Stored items

------------------------------------------------------------

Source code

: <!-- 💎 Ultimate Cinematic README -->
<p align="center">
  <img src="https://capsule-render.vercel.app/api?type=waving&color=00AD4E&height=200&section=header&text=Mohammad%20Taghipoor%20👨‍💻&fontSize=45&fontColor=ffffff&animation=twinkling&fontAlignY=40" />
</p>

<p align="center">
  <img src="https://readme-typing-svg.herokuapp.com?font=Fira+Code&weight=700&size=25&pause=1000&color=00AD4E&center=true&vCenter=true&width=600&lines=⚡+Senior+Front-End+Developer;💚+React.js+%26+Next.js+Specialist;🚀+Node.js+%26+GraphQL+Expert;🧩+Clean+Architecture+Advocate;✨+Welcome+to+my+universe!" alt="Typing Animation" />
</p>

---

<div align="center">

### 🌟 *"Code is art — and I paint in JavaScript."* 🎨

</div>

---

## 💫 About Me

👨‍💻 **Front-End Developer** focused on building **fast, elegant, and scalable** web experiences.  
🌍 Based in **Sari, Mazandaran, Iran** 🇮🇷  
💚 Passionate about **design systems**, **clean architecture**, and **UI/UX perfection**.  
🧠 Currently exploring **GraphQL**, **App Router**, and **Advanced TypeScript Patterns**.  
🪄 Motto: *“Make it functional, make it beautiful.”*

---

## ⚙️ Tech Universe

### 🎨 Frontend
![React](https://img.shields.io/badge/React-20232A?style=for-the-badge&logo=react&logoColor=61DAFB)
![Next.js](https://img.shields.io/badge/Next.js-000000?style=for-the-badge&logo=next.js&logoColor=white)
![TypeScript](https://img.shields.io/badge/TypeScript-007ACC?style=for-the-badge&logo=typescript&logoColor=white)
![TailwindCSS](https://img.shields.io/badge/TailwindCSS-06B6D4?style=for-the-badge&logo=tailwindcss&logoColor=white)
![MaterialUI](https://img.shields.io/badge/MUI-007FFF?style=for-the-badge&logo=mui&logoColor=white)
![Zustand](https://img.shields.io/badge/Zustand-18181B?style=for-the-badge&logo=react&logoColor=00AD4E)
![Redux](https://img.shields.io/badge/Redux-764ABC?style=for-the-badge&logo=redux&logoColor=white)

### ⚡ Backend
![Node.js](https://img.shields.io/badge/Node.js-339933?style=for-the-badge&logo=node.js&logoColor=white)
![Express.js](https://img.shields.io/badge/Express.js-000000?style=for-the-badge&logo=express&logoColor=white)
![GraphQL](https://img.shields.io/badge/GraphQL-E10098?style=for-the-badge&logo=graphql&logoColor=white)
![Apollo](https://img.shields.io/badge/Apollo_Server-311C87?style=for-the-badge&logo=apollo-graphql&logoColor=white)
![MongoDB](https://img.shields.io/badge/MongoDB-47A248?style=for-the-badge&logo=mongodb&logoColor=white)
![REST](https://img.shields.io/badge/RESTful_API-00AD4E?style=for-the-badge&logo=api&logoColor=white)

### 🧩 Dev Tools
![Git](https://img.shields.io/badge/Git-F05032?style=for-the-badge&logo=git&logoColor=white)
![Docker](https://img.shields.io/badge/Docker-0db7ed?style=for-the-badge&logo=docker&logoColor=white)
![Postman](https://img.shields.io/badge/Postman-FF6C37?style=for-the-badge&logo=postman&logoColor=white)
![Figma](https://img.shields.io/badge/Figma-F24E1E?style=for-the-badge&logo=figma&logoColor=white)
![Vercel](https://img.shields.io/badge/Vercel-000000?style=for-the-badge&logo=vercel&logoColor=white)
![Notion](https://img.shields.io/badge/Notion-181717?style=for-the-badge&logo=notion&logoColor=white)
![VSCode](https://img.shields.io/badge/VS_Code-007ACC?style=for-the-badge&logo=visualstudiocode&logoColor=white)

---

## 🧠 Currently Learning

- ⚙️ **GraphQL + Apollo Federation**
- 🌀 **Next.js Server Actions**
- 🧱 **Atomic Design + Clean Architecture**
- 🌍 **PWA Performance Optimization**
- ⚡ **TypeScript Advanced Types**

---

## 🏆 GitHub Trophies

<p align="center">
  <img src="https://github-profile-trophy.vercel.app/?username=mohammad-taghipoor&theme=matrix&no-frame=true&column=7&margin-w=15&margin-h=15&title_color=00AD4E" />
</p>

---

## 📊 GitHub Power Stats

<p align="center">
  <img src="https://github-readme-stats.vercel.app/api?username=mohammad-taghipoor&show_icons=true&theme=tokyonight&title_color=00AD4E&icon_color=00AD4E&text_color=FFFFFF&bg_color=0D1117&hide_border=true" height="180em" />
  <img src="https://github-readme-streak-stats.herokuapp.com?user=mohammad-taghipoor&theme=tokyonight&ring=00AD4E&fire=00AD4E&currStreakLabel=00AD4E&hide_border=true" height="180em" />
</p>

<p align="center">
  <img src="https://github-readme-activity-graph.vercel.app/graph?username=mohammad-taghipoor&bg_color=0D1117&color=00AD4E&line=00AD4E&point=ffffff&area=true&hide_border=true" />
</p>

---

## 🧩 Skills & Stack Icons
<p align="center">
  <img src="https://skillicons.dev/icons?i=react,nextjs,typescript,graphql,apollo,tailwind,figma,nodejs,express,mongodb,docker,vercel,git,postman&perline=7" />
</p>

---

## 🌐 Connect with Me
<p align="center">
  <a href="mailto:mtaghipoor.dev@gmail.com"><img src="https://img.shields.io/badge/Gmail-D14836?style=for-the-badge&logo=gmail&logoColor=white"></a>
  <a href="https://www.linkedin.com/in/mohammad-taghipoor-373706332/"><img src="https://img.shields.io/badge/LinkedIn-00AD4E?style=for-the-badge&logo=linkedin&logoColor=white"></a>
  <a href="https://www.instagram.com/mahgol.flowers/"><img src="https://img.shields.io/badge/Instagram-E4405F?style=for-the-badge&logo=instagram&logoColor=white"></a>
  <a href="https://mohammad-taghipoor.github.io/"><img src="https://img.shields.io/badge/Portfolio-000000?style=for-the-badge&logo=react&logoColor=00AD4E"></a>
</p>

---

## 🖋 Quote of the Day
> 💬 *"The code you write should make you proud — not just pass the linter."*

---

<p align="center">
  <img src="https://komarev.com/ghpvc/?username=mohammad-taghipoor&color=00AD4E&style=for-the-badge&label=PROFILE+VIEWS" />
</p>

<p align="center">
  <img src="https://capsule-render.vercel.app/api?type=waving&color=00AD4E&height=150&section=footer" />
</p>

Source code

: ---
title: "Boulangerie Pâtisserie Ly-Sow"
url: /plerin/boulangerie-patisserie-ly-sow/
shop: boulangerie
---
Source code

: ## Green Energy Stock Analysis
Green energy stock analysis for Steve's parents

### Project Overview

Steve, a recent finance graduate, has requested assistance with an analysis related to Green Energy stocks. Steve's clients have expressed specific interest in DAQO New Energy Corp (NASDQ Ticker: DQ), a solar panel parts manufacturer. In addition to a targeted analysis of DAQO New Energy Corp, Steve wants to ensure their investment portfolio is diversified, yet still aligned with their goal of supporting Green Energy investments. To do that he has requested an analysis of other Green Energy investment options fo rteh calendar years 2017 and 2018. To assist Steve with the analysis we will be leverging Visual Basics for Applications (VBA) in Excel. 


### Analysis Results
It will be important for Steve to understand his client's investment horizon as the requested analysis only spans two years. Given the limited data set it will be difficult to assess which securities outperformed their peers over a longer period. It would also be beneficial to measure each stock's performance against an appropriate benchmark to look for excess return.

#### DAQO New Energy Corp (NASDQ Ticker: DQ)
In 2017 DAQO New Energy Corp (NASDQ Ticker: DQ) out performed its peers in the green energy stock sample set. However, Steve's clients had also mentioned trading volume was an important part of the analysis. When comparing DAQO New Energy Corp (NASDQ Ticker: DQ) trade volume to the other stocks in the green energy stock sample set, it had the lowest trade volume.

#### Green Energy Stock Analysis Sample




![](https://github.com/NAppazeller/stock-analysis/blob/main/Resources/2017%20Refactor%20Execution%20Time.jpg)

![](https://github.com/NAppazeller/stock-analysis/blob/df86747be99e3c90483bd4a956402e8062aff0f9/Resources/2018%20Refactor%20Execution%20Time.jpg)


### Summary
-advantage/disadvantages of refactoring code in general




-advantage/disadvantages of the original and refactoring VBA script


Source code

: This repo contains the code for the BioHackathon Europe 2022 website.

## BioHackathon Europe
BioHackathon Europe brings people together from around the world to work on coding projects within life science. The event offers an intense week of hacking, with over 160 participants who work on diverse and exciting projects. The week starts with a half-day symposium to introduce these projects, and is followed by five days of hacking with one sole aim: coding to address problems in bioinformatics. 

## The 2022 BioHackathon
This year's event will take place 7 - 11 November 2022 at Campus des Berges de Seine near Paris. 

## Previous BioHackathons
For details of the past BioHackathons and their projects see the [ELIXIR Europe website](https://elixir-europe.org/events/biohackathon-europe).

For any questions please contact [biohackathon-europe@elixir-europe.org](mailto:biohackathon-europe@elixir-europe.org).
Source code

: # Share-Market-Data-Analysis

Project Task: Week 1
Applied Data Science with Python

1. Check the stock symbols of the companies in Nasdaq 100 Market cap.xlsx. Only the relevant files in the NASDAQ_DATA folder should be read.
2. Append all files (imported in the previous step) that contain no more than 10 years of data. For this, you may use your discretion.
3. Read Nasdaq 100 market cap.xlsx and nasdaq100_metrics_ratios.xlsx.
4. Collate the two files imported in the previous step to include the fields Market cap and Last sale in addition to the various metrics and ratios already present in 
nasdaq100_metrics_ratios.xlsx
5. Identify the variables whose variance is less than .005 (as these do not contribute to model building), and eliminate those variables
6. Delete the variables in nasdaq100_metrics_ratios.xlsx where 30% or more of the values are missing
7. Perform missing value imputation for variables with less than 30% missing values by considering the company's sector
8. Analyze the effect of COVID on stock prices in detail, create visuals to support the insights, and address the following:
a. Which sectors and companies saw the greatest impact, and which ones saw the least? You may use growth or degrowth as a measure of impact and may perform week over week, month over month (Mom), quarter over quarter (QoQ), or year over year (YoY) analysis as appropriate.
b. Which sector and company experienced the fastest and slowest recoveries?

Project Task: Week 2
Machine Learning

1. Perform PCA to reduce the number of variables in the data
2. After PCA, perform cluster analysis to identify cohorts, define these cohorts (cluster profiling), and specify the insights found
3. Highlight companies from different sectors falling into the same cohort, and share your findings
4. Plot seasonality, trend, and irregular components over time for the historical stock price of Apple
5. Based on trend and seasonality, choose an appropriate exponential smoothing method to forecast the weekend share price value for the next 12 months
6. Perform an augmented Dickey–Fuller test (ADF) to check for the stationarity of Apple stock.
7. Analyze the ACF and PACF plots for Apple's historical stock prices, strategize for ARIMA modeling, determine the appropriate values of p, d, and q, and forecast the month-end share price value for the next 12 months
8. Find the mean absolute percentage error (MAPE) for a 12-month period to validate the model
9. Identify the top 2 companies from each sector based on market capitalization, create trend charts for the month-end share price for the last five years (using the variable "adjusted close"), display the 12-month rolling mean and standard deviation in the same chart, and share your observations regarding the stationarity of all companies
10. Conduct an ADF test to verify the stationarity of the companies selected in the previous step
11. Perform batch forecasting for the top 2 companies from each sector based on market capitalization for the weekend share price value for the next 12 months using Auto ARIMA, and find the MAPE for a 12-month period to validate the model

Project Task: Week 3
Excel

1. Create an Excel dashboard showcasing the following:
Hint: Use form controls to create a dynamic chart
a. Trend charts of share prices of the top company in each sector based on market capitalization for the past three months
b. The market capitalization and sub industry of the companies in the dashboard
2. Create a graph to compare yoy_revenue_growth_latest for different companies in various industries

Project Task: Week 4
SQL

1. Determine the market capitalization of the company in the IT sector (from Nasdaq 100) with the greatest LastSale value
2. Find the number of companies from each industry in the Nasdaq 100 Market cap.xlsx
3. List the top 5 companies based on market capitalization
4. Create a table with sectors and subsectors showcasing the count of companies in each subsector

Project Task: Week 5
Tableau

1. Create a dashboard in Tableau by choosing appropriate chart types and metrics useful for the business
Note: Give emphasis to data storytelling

------------------------------------------------------------

ABOUT THIS EXERCISE
Please give the number of lines above that hold the word "postman", and only that number.

WRITTEN RESPONSE
2